I recall reading somewhere that Irvine had the longest signal wait times in all of OC. The city has to be the worst when it comes to signal synchronization; not only do you wait for absurdly long periods of time - even if no cross-traffic exists - the protected left turn pockets are seldom demand-activated, and you'll never get to the 60 MPH speed limit anyway because the very next traffic signal will have already turned red. If you can somehow get past more than one green light at a time? Consider it a miracle.

Irvine is not exactly a successful model of traffic planning, unless you think that six lanes of dense traffic at 60 mph on every major thoroughfare is what you want. The fatality rate has got to be something. Of course somebody mentioned the stop lights. Add 30 minutes to your commute from anywhere in Irvine. That takes no innovation whatsoever.

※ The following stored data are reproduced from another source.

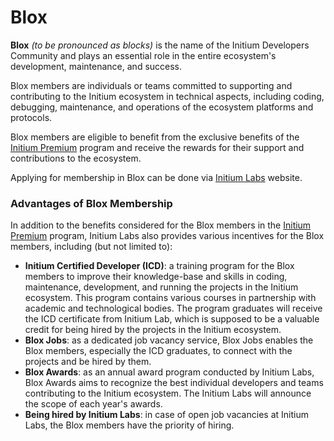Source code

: # Blox

**Blox** _(to be pronounced as blocks)_ is the name of the Initium Developers Community and plays an essential role in the entire ecosystem's development, maintenance, and success.&#x20;

Blox members are individuals or teams committed to supporting and contributing to the Initium ecosystem in technical aspects, including coding, debugging, maintenance, and operations of the ecosystem platforms and protocols.&#x20;

Blox members are eligible to benefit from the exclusive benefits of the [Initium Premium](../about-initium/initium-premium.md) program and receive the rewards for their support and contributions to the ecosystem.&#x20;

Applying for membership in Blox can be done via [Initium Labs](https://initium.one) website.&#x20;

### Advantages of Blox Membership

In addition to the benefits considered for the Blox members in the [Initium Premium](../about-initium/initium-premium.md) program, Initium Labs also provides various incentives for the Blox members, including (but not limited to):

* &#x20;**Initium Certified Developer (ICD)**: a training program for the Blox members to improve their knowledge-base and skills in coding, maintenance, development, and running the projects in the Initium ecosystem. This program contains various courses in partnership with academic and technological bodies. The program graduates will receive the ICD certificate from Initium Lab, which is supposed to be a valuable credit for being hired by the projects in the Initium ecosystem.&#x20;
* **Blox Jobs**: as a dedicated job vacancy service, Blox Jobs enables the Blox members, especially the ICD graduates, to connect with the projects and be hired by them.&#x20;
* **Blox Awards**: as an annual award program conducted by Initium Labs, Blox Awards aims to recognize the best individual developers and teams contributing to the Initium ecosystem. The Initium Labs will announce the scope of each year's awards.&#x20;
* **Being hired by Initium Labs**: in case of open job vacancies at Initium Labs, the Blox members have the priority of hiring.&#x20;
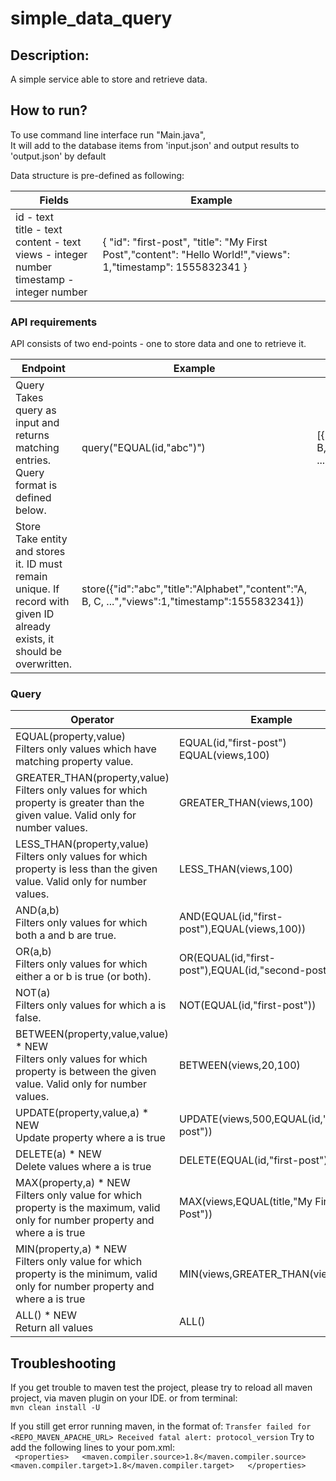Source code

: # simple_data_query

## Description:
A simple service able to store and retrieve data.

## How to run?
To use command line interface run "Main.java",  
It will add to the database items from 'input.json' and output results to 'output.json' by default

Data structure is pre-defined as following:

| Fields                                        | Example     | 
| -----------                                   | ----------- | 
| id - text <br>title - text<br> content - text <br>views - integer number<br>timestamp - integer number|{ "id": "first-post", "title": "My First Post","content": "Hello World!","views": 1,"timestamp": 1555832341 }


### API requirements
API consists of two end-points - one to store data and one to retrieve it.

| Endpoint                                        | Example     | Response  | 
| -----------                                     | ----------- |-----------|
| Query<br> Takes query as input and returns matching entries. Query format is defined below.| query("EQUAL(id,"abc")") | [{"id":"abc","title":"Alphabet","content":"A, B, C, ...","views":1,"timestamp":1555832341}]     |
| Store<br> Take entity and stores it. ID must remain unique. If record with given ID already exists, it should be overwritten.| store({"id":"abc","title":"Alphabet","content":"A, B, C, ...","views":1,"timestamp":1555832341}) | |

### Query
| Operator                                        | Example     | 
| -----------                                     | ----------- |
| EQUAL(property,value) <br> Filters only values which have matching property value.| EQUAL(id,"first-post") <br> EQUAL(views,100)   |
| GREATER_THAN(property,value) <br> Filters only values for which property is greater than the given value. Valid only for number values.| GREATER_THAN(views,100) | 
| LESS_THAN(property,value) <br> Filters only values for which property is less than the given value. Valid only for number values.| LESS_THAN(views,100) |
| AND(a,b) <br> Filters only values for which both a and b are true.| AND(EQUAL(id,"first-post"),EQUAL(views,100)) | 
| OR(a,b) <br> Filters only values for which either a or b is true (or both).| OR(EQUAL(id,"first-post"),EQUAL(id,"second-post")) | 
| NOT(a) <br> Filters only values for which a is false.| NOT(EQUAL(id,"first-post")) |
| BETWEEN(property,value,value) * NEW <br> Filters only values for which property is between the given value. Valid only for number values.| BETWEEN(views,20,100) | 
| UPDATE(property,value,a) * NEW <br> Update property where a is true| UPDATE(views,500,EQUAL(id,"first-post")) | 
| DELETE(a) * NEW <br> Delete values where a is true| DELETE(EQUAL(id,"first-post")) |
| MAX(property,a) * NEW <br> Filters only value for which property is the maximum, valid only for number property and where a is true| MAX(views,EQUAL(title,"My First Post")) |
| MIN(property,a) * NEW <br> Filters only value for which property is the minimum, valid only for number property and where a is true | MIN(views,GREATER_THAN(views,20)) |
| ALL() * NEW <br> Return all values | ALL() |


## Troubleshooting
If you get trouble to maven test the project, please try to reload all maven project, via maven plugin on your IDE.
or from terminal: <br> `mvn clean install -U`

If you still get error running maven, in the format of:
`Transfer failed for <REPO_MAVEN_APACHE_URL> Received fatal alert: protocol_version`
Try to add the following lines to your pom.xml: <br>
` <properties>  
<maven.compiler.source>1.8</maven.compiler.source>
<maven.compiler.target>1.8</maven.compiler.target>  
</properties>`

development can be succesfully planned by doing what Larry is doing. The key point is making it so people don't have to DEPEND on taking their car. There needs to be options and people like tonyE can continue to drive his car. Nothing wrong with that. However, when all of those new people move to irvine and traffic becomes intolerable the train might just look a little more appealing.

Hey, no problem. The city has long had had too many lights and zillions of protected left turn pockets.

In essence, long term residents of Irvine realized long ago that our City Hall uses lots of lights to stop us so that we can meet the neighbors.

It's quite common in Irvine to have a bunch of cars, going several ways. all stopped at red lights while the "planned traffic" has a green light.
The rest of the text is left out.